- [WHAT TO WORK ON]:
Those lines of the records that contain "distributed" are to be located and copied.

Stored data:
|---|

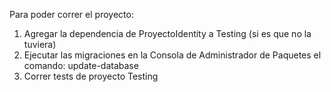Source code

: Para poder correr el proyecto:

1. Agregar la dependencia de ProyectoIdentity a Testing (si es que no la tuviera)
2. Ejecutar las migraciones en la Consola de Administrador de Paquetes el comando: update-database 
3. Correr tests de proyecto Testing
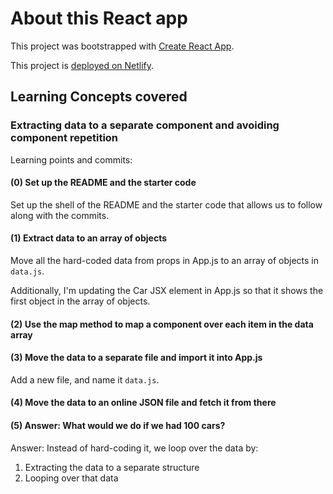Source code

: # About this React app

This project was bootstrapped with [Create React App](https://github.com/facebook/create-react-app).

This project is [deployed on Netlify]().

## Learning Concepts covered

### Extracting data to a separate component and avoiding component repetition

Learning points and commits:

#### (0) Set up the README and the starter code

Set up the shell of the README and the starter code that allows us to follow along with the commits.

#### (1) Extract data to an array of objects

Move all the hard-coded data from props in App.js to an array of objects in `data.js`.

Additionally, I'm updating the Car JSX element in App.js so that it shows the first object in the array of objects.

#### (2) Use the map method to map a component over each item in the data array

#### (3) Move the data to a separate file and import it into App.js

Add a new file, and name it `data.js`.

#### (4) Move the data to an online JSON file and fetch it from there

#### (5) Answer: What would we do if we had 100 cars?

Answer: Instead of hard-coding it, we loop over the data by:
1. Extracting the data to a separate structure
2. Looping over that data
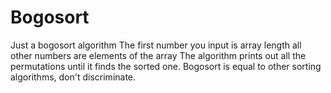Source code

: # Bogosort
Just a bogosort algorithm
The first number you input is array length
all other numbers are elements of the array
The algorithm prints out all the permutations until it finds the sorted one.
Bogosort is equal to other sorting algorithms, don't discriminate.
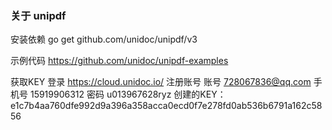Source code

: ### 关于 unipdf
安装依赖
go get github.com/unidoc/unipdf/v3

示例代码
https://github.com/unidoc/unipdf-examples

获取KEY
登录 https://cloud.unidoc.io/ 注册账号
账号 728067836@qq.com
手机号 15919906312
密码 u013967628ryz
创建的KEY：e1c7b4aa760dfe992d9a396a358acca0ecd0f7e278fd0ab536b6791a162c5856

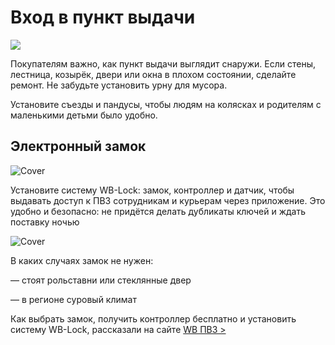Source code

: # Вход в пункт выдачи

![](https://pvzwb.gitbook.io/~gitbook/image?url=https%3A%2F%2F1298668356-files.gitbook.io%2F%7E%2Ffiles%2Fv0%2Fb%2Fgitbook-x-prod.appspot.com%2Fo%2Fspaces%252FaYoVrWUybwTr41VP2qdq%252Fuploads%252FDmvvQ2FtuQe35FxJmMR2%252F01_enter.png%3Falt%3Dmedia%26token%3De2f25534-903c-49da-929d-c5e225707bc5\&width=768\&dpr=4\&quality=100\&sign=291c2eab\&sv=2)

Покупателям важно, как пункт выдачи выглядит снаружи. Если стены, лестница, козырёк, двери или окна в плохом состоянии, сделайте ремонт. Не забудьте установить урну для мусора.  

Установите съезды и пандусы, чтобы людям на колясках и родителям с маленькими детьми было удобно.



## Электронный замок

![Cover](https://pvzwb.gitbook.io/~gitbook/image?url=https%3A%2F%2F1298668356-files.gitbook.io%2F%7E%2Ffiles%2Fv0%2Fb%2Fgitbook-x-prod.appspot.com%2Fo%2Fspaces%252FaYoVrWUybwTr41VP2qdq%252Fuploads%252FkPJEuqat03Zw9tus0be8%252F01_lock_1.png%3Falt%3Dmedia%26token%3Dbcf3b35a-99ad-4e1f-a3b5-e8c46ad1cd5c\&width=376\&dpr=4\&quality=100\&sign=b39cf697\&sv=2)

Установите систему WB-Lock: замок, контроллер и датчик, чтобы выдавать доступ к ПВЗ сотрудникам и курьерам через приложение. Это удобно и безопасно: не придётся делать дубликаты ключей и ждать поставку ночью

![Cover](https://pvzwb.gitbook.io/~gitbook/image?url=https%3A%2F%2F1298668356-files.gitbook.io%2F%7E%2Ffiles%2Fv0%2Fb%2Fgitbook-x-prod.appspot.com%2Fo%2Fspaces%252FaYoVrWUybwTr41VP2qdq%252Fuploads%252FM7LG9UwAgIlBNEP2dERG%252F01_lock_2.png%3Falt%3Dmedia%26token%3De5b2009b-e07c-404b-9c28-c6fbe8289bcc\&width=376\&dpr=4\&quality=100\&sign=25df3b92\&sv=2)

В каких случаях замок не нужен:

— стоят рольставни или стеклянные двер

— в регионе суровый климат

Как выбрать замок, получить контроллер бесплатно и установить систему WB-Lock, рассказали на сайте [WB ПВЗ >](https://pvzwb.gitbook.io/pvz-wb)
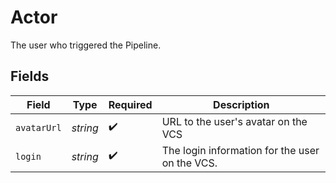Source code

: # Actor

The user who triggered the Pipeline.


## Fields

| Field                                          | Type                                           | Required                                       | Description                                    |
| ---------------------------------------------- | ---------------------------------------------- | ---------------------------------------------- | ---------------------------------------------- |
| `avatarUrl`                                    | *string*                                       | :heavy_check_mark:                             | URL to the user's avatar on the VCS            |
| `login`                                        | *string*                                       | :heavy_check_mark:                             | The login information for the user on the VCS. |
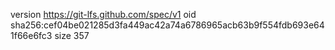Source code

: version https://git-lfs.github.com/spec/v1
oid sha256:cef04be021285d3fa449ac42a74a6786965acb63b9f554fdb693e641f66e6fc3
size 357
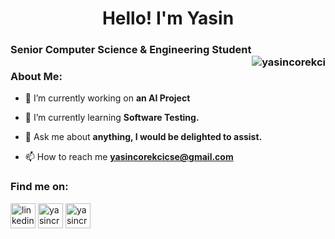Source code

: <h1 align="center">Hello! I'm Yasin  </h1> 
<h3 align="Left">Senior Computer Science & Engineering Student <img align="right" src="https://shields-io-visitor-counter.herokuapp.com/badge?page=yasincorekci&label=Visitors&labelColor=000000&logo=GitHub&logoColor=FFFFFF&color=DD2727&style=for-the-badge" alt="yasincorekci"/></h3>
<p align="right"> 

 </p>
<h3>About Me:</h3>

- 🔭 I’m currently working on **an AI Project**

- 🌱 I’m currently learning **Software Testing.**

- 💬 Ask me about **anything, I would be delighted to assist.**

- 📫 How to reach me **yasincorekcicse@gmail.com**

<h3 align="left">Find me on:</h3>
<p align="left">
<a href="https://linkedin.com/in/yasincorekci/" target="blank"><img align="center" src="https://raw.githubusercontent.com/rahuldkjain/github-profile-readme-generator/master/src/images/icons/Social/linked-in-alt.svg" alt="linkedin.com/in/yasincorekci" height="40" width="40" /></a>
</a>
<a href="https://twitter.com/yasincrkc" target="blank"><img align="center" src="https://raw.githubusercontent.com/rahuldkjain/github-profile-readme-generator/master/src/images/icons/Social/twitter.svg" alt="yasincrkc" height="40" width="40" /></a>
</a>
<a href="https://instagram.com/yasincrkc" target="blank"><img align="center" src="https://raw.githubusercontent.com/rahuldkjain/github-profile-readme-generator/master/src/images/icons/Social/instagram.svg" alt="yasincrkc" height="40" width="40" /></a>
   
  
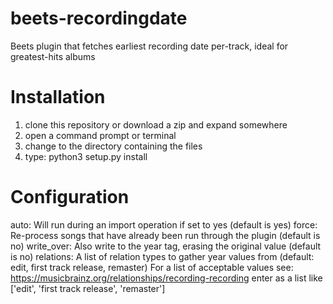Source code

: # beets-recordingdate
Beets plugin that fetches earliest recording date per-track, ideal for greatest-hits albums

# Installation
1. clone this repository or download a zip and expand somewhere
2. open a command prompt or terminal
3. change to the directory containing the files
4. type: python3 setup.py install

# Configuration
auto:       Will run during an import operation if set to yes (default is yes)
force:      Re-process songs that have already been run through the plugin (default is no)
write_over: Also write to the year tag, erasing the original value (default is no)
relations:  A list of relation types to gather year values from (default: edit, first track release, remaster)
               For a list of acceptable values see: https://musicbrainz.org/relationships/recording-recording
               enter as a list like ['edit', 'first track release', 'remaster']
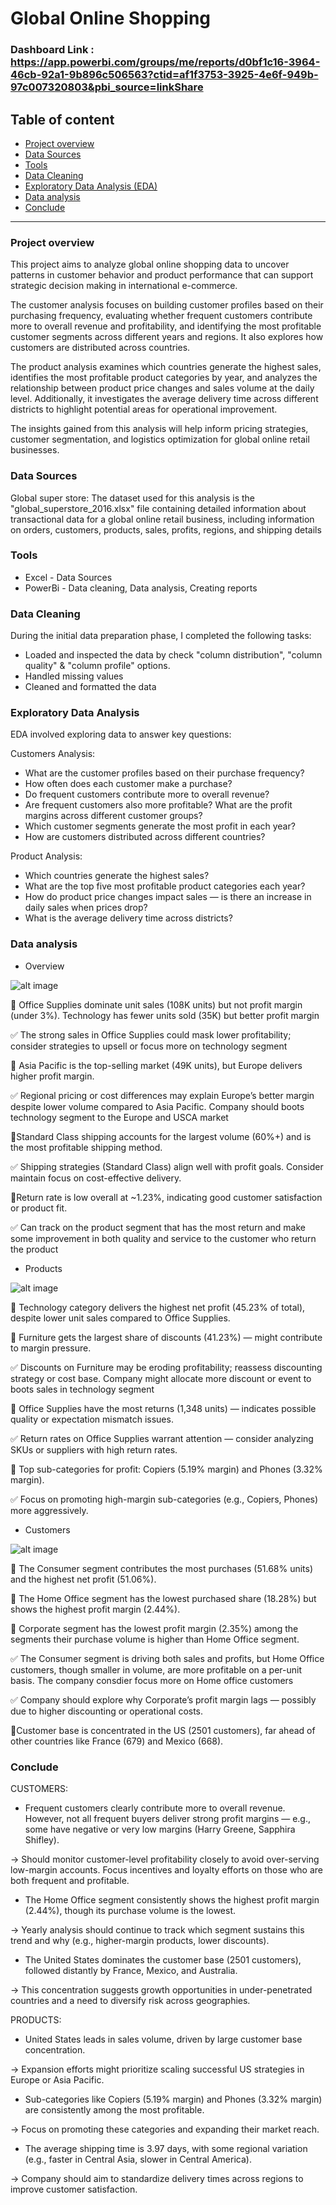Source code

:# Global Online Shopping

### Dashboard Link : https://app.powerbi.com/groups/me/reports/d0bf1c16-3964-46cb-92a1-9b896c506563?ctid=af1f3753-3925-4e6f-949b-97c007320803&pbi_source=linkShare

## Table of content
- [Project overview](#project-overview)
- [Data Sources](#data-sources)
- [Tools](#tools)
- [Data Cleaning](#data-cleaning)
- [Exploratory Data Analysis (EDA)](#exploratory-data-analysis)
- [Data analysis](#data-analysis)
- [Conclude](#conclude)
-------------------
### Project overview

This project aims to analyze global online shopping data to uncover patterns in customer behavior and product performance that can support strategic decision making in international e-commerce.

The customer analysis focuses on building customer profiles based on their purchasing frequency, evaluating whether frequent customers contribute more to overall revenue and profitability, and identifying the most profitable customer segments across different years and regions. It also explores how customers are distributed across countries.

The product analysis examines which countries generate the highest sales, identifies the most profitable product categories by year, and analyzes the relationship between product price changes and sales volume at the daily level. Additionally, it investigates the average delivery time across different districts to highlight potential areas for operational improvement.

The insights gained from this analysis will help inform pricing strategies, customer segmentation, and logistics optimization for global online retail businesses.

### Data Sources

Global super store: The dataset used for this analysis is the "global_superstore_2016.xlsx" file containing detailed information about transactional data for a global online retail business, including information on orders, customers, products, sales, profits, regions, and shipping details

### Tools

- Excel - Data Sources 
- PowerBi - Data cleaning, Data analysis, Creating reports

### Data Cleaning

During the initial data preparation phase, I completed the following tasks:

- Loaded and inspected the data by check "column distribution", "column quality" & "column profile" options.
- Handled missing values
- Cleaned and formatted the data

### Exploratory Data Analysis 

EDA involved exploring data to answer key questions:

Customers Analysis:

- What are the customer profiles based on their purchase frequency?
- How often does each customer make a purchase?
- Do frequent customers contribute more to overall revenue?
- Are frequent customers also more profitable? What are the profit margins across different customer groups?
- Which customer segments generate the most profit in each year?
- How are customers distributed across different countries?

Product Analysis:

- Which countries generate the highest sales?
- What are the top five most profitable product categories each year?
- How do product price changes impact sales — is there an increase in daily sales when prices drop?
- What is the average delivery time across districts?

### Data analysis

- Overview

![alt image](https://github.com/Duynhat-1/Global-Online-Shopping-Platform-Project/blob/8741fb9e12287b726e35bf17235837539f036e5c/Overview.png)

🚩 Office Supplies dominate unit sales (108K units) but not profit margin (under 3%). Technology has fewer units sold (35K) but better profit margin

✅ The strong sales in Office Supplies could mask lower profitability; consider strategies to upsell or focus more on technology segment

🚩 Asia Pacific is the top-selling market (49K units), but Europe delivers higher profit margin.

✅ Regional pricing or cost differences may explain Europe’s better margin despite lower volume compared to Asia Pacific. Company should boots technology segment to the Europe and USCA market

🚩Standard Class shipping accounts for the largest volume (60%+) and is the most profitable shipping method.

✅ Shipping strategies (Standard Class) align well with profit goals. Consider maintain focus on cost-effective delivery.

🚩Return rate is low overall at ~1.23%, indicating good customer satisfaction or product fit.

✅ Can track on the product segment that has the most return and make some improvement in both quality and service to the customer who return the product

- Products 

![alt image](https://github.com/Duynhat-1/Global-Online-Shopping-Platform-Project/blob/8741fb9e12287b726e35bf17235837539f036e5c/Products.png)

🚩 Technology category delivers the highest net profit (45.23% of total), despite lower unit sales compared to Office Supplies.

🚩 Furniture gets the largest share of discounts (41.23%) — might contribute to margin pressure.

✅ Discounts on Furniture may be eroding profitability; reassess discounting strategy or cost base. Company might allocate more discount or event to boots sales in technology segment

🚩 Office Supplies have the most returns (1,348 units) — indicates possible quality or expectation mismatch issues.

✅ Return rates on Office Supplies warrant attention — consider analyzing SKUs or suppliers with high return rates.

🚩 Top sub-categories for profit: Copiers (5.19% margin) and Phones (3.32% margin).

✅ Focus on promoting high-margin sub-categories (e.g., Copiers, Phones) more aggressively.
- Customers 

![alt image](https://github.com/Duynhat-1/Global-Online-Shopping-Platform-Project/blob/8741fb9e12287b726e35bf17235837539f036e5c/Customers.png)

🚩 The Consumer segment contributes the most purchases (51.68% units) and the highest net profit (51.06%).

🚩 The Home Office segment has the lowest purchased share (18.28%) but shows the highest profit margin (2.44%).

🚩 Corporate segment has the lowest profit margin (2.35%) among the segments their purchase volume is higher than Home Office segment.

✅ The Consumer segment is driving both sales and profits, but Home Office customers, though smaller in volume, are more profitable on a per-unit basis. The company consdier focus more on Home office customers

✅ Company should explore why Corporate’s profit margin lags — possibly due to higher discounting or operational costs.

🚩Customer base is concentrated in the US (2501 customers), far ahead of other countries like France (679) and Mexico (668).

### Conclude

CUSTOMERS:

- Frequent customers clearly contribute more to overall revenue. However, not all frequent buyers deliver strong profit margins — e.g., some have negative or very low margins (Harry Greene, Sapphira Shifley).

-> Should monitor customer-level profitability closely to avoid over-serving low-margin accounts. Focus incentives and loyalty efforts on those who are both frequent and profitable.

- The Home Office segment consistently shows the highest profit margin (2.44%), though its purchase volume is the lowest.

-> Yearly analysis should continue to track which segment sustains this trend and why (e.g., higher-margin products, lower discounts).

- The United States dominates the customer base (2501 customers), followed distantly by France, Mexico, and Australia.

-> This concentration suggests growth opportunities in under-penetrated countries and a need to diversify risk across geographies.

PRODUCTS:

-  United States leads in sales volume, driven by large customer base concentration.

-> Expansion efforts might prioritize scaling successful US strategies in Europe or Asia Pacific.

-  Sub-categories like Copiers (5.19% margin) and Phones (3.32% margin) are consistently among the most profitable.

-> Focus on promoting these categories and expanding their market reach.

-  The average shipping time is 3.97 days, with some regional variation (e.g., faster in Central Asia, slower in Central America).

-> Company should aim to standardize delivery times across regions to improve customer satisfaction.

|---|

- [RESULT]:
The customer analysis focuses on building customer profiles based on their purchasing frequency, evaluating whether frequent customers contribute more to overall revenue and profitability, and identifying the most profitable customer segments across different years and regions. It also explores how customers are distributed across countries.
- How are customers distributed across different countries?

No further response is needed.